Se trata de una radiografía de lo cotidiano, los sentimientos y el vacío en su descripción más real. A su vez, sobre la enorme responsabilidad que recae en las mujeres, el cuidado de adultos y niños; labor invisible y jamás reconocida, donde las infancias deambulan sin encontrar su lugar en el mundo, observando, interiorizando, asimilando traumas, deseos, expectativas, como ocurre en esa casa que está apunto de cimbrarse como el mundo de Sol. Una familia que acude a toda clase de remedios para encontrar una “cura” a la enfermedad y a los dolores del alma o alargar lo inevitable: desde las “buenas vibras” a una “vaquita” para los gastos, la preparación de un pastel, interrogar al celular desde Google, o la labor sanadora de una mujer que intenta ahuyentar los malos espíritus del hogar, llamada Lúdica “sinónimo de alegría” (Marisela Villarruel) que además vende tuppers. 

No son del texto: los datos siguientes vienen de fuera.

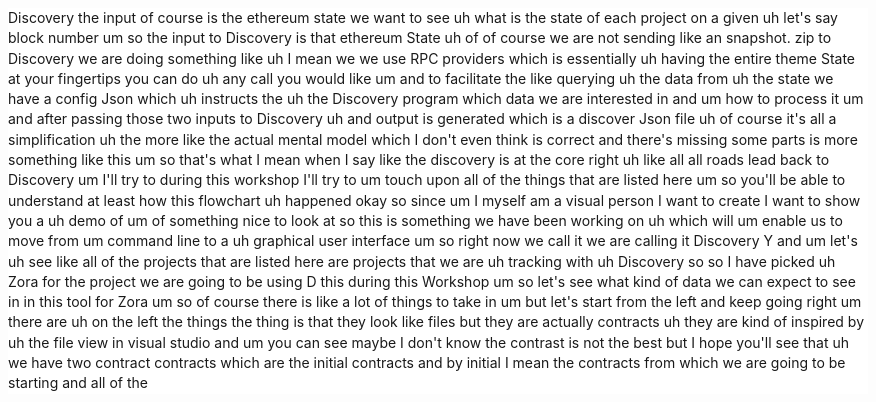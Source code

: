 Discovery the input of course is the
ethereum state we want to see uh what is
the state of each project on a given uh
let's say block number um so the input
to Discovery is that ethereum State uh
of of course we are not sending like an
snapshot.
zip to Discovery we are doing
something like uh I mean we we use RPC
providers which is essentially uh having
the entire theme State at your
fingertips you can do uh any call you
would like um and to facilitate the like
querying uh the data from uh the state
we have a config Json which uh instructs
the uh the Discovery program which data
we are interested in and um how to
process it um and after passing those
two inputs to Discovery uh and output is
generated which is a discover Json file
uh of course it's all a
simplification uh the more like the
actual mental model which I don't even
think is correct and there's missing
some parts is more something like this
um so that's what I mean when I say like
the discovery is at the core right uh
like all all roads lead back to
Discovery um I'll try to during this
workshop I'll try to um touch upon all
of the things that are listed
here um so you'll be able to understand
at least how this flowchart uh
happened okay so since um I myself am a
visual person I want to create I want to
show you a uh demo of
um of something nice to look at so this
is something we have been working
on uh which will um enable us to move
from um command line to a uh graphical
user interface um so right now we call
it we are calling it Discovery Y and um
let's uh see like all of the projects
that are listed here are projects that
we are uh tracking with uh Discovery so
so I have picked uh Zora for the project
we are going to be using D this during
this Workshop um so let's see what kind
of data we can expect to see in in this
tool for Zora um so of course there is
like a lot of things to take in um but
let's start from the left and keep going
right um there are uh on the
left the things the thing is that they
look like files but they are actually
contracts uh they are kind of inspired
by uh the file view in visual
studio and um you can
see maybe I don't know the contrast is
not the best but I hope you'll see that
uh we have two contract contracts which
are the initial contracts and by initial
I mean the contracts from which we are
going to be starting and all of the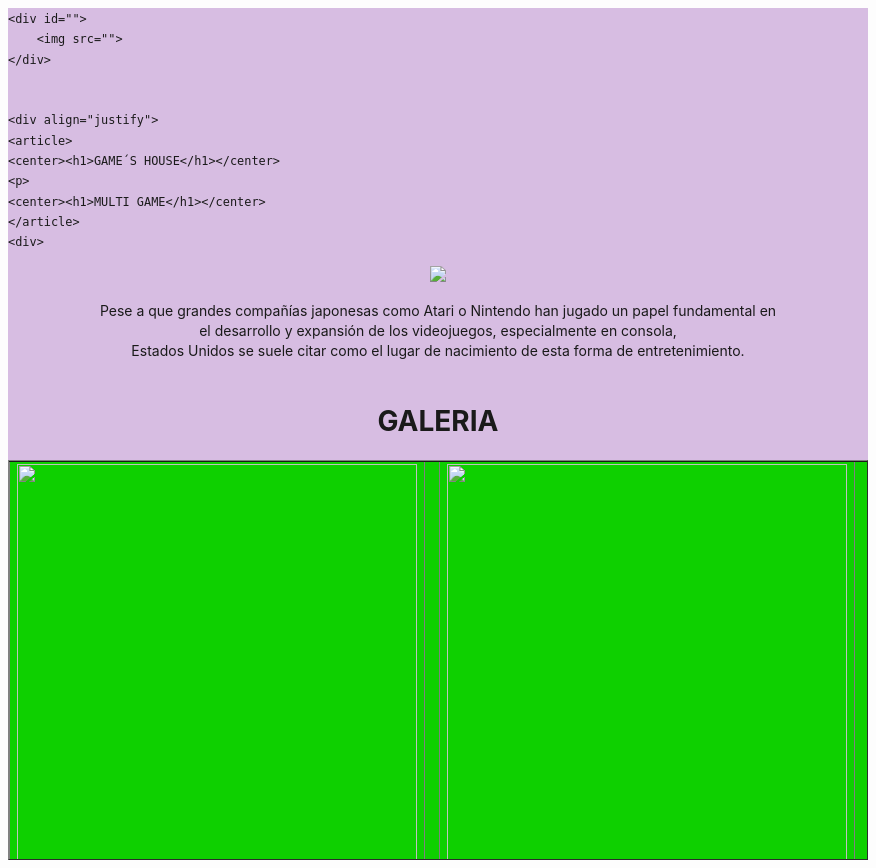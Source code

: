 
 <html>
<html lang="es">
<head>
	<meta charset="UTF-8">
	<title> MULTI GAME </title>
	<link rel="stylesheet" href="style/index_style.css">
</head>
<body style="background-color: #D7BDE2">
	
	<div id="">
		<img src="">
	</div>

	
	<div align="justify">
	<article>
	<center><h1>GAME´S HOUSE</h1></center>
	<p>
	<center><h1>MULTI GAME</h1></center>
	</article>
	<div>



<CENTER>
<img src = "img/c.jpg" ,width="150" height="150">

</CENTER>



<center><p>
 Pese a que grandes compañías japonesas como Atari o Nintendo han jugado un papel fundamental en <br/>
 el desarrollo y expansión de los videojuegos, especialmente en consola,<br/>
  Estados Unidos se suele citar como el lugar de nacimiento de esta forma de entretenimiento.<br/>

<p/> 




<h1 align="center">GALERIA</h1>

<table align="center" border="1" width="400" height="400" bgcolor = red">

<tr>
              <td>
                <img src = "img/l.jpg"  width="400" height="400"> <p> <center> <p/> 
              </div>/>
              <td/>
              <td><img src = "img/k.jpg"  width="400" height="400"> <p><center><p/> 
</div>/>
              <td/>
              <td><img src = "img/a.png" width="400" height="400"><p><center><p/> 
</div>/>
              <td/>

Tona está a punto de formar parte de ese tótem familiar que incluye a la abuela fallecida de cáncer y en breve, quizá, el propio abuelo, rígido y cansado, cuya voz es sólo un sonido electrónico de su aparato, y que ha trabajado largo tiempo en una planta para su hijo Tona; personaje que siempre es visto entre sombras y oscuridades y cuya única luz la representa precisamente ese Sol que es su hija, al tiempo que recibe la ayuda física y anímica de Cruz (espléndida Teresa Sánchez), la asistente, cuya presencia es imprescindible. Lo más notable, además de la puesta a cámara, es que Tótem dosifica con inteligencia el humor y lo emotivo, a la vez que entiende la tristeza como una extensión natural de las emociones como resistencia moral de su protagonista. En ese sentido, el instante en que la cámara capta a Sol iluminada por las velas del pastel resulta una suerte de remembranza de Carlitos, el pequeño protagonista de Las batallas en el desierto, de José Emilio Pacheco, cuando este observa la Avenida Álvaro Obregón en la colonia Roma de los años cincuenta e intuye que después de esa noche ya nada será igual, como lo vislumbra también Sol al apagarse las velas y fundirse a negro.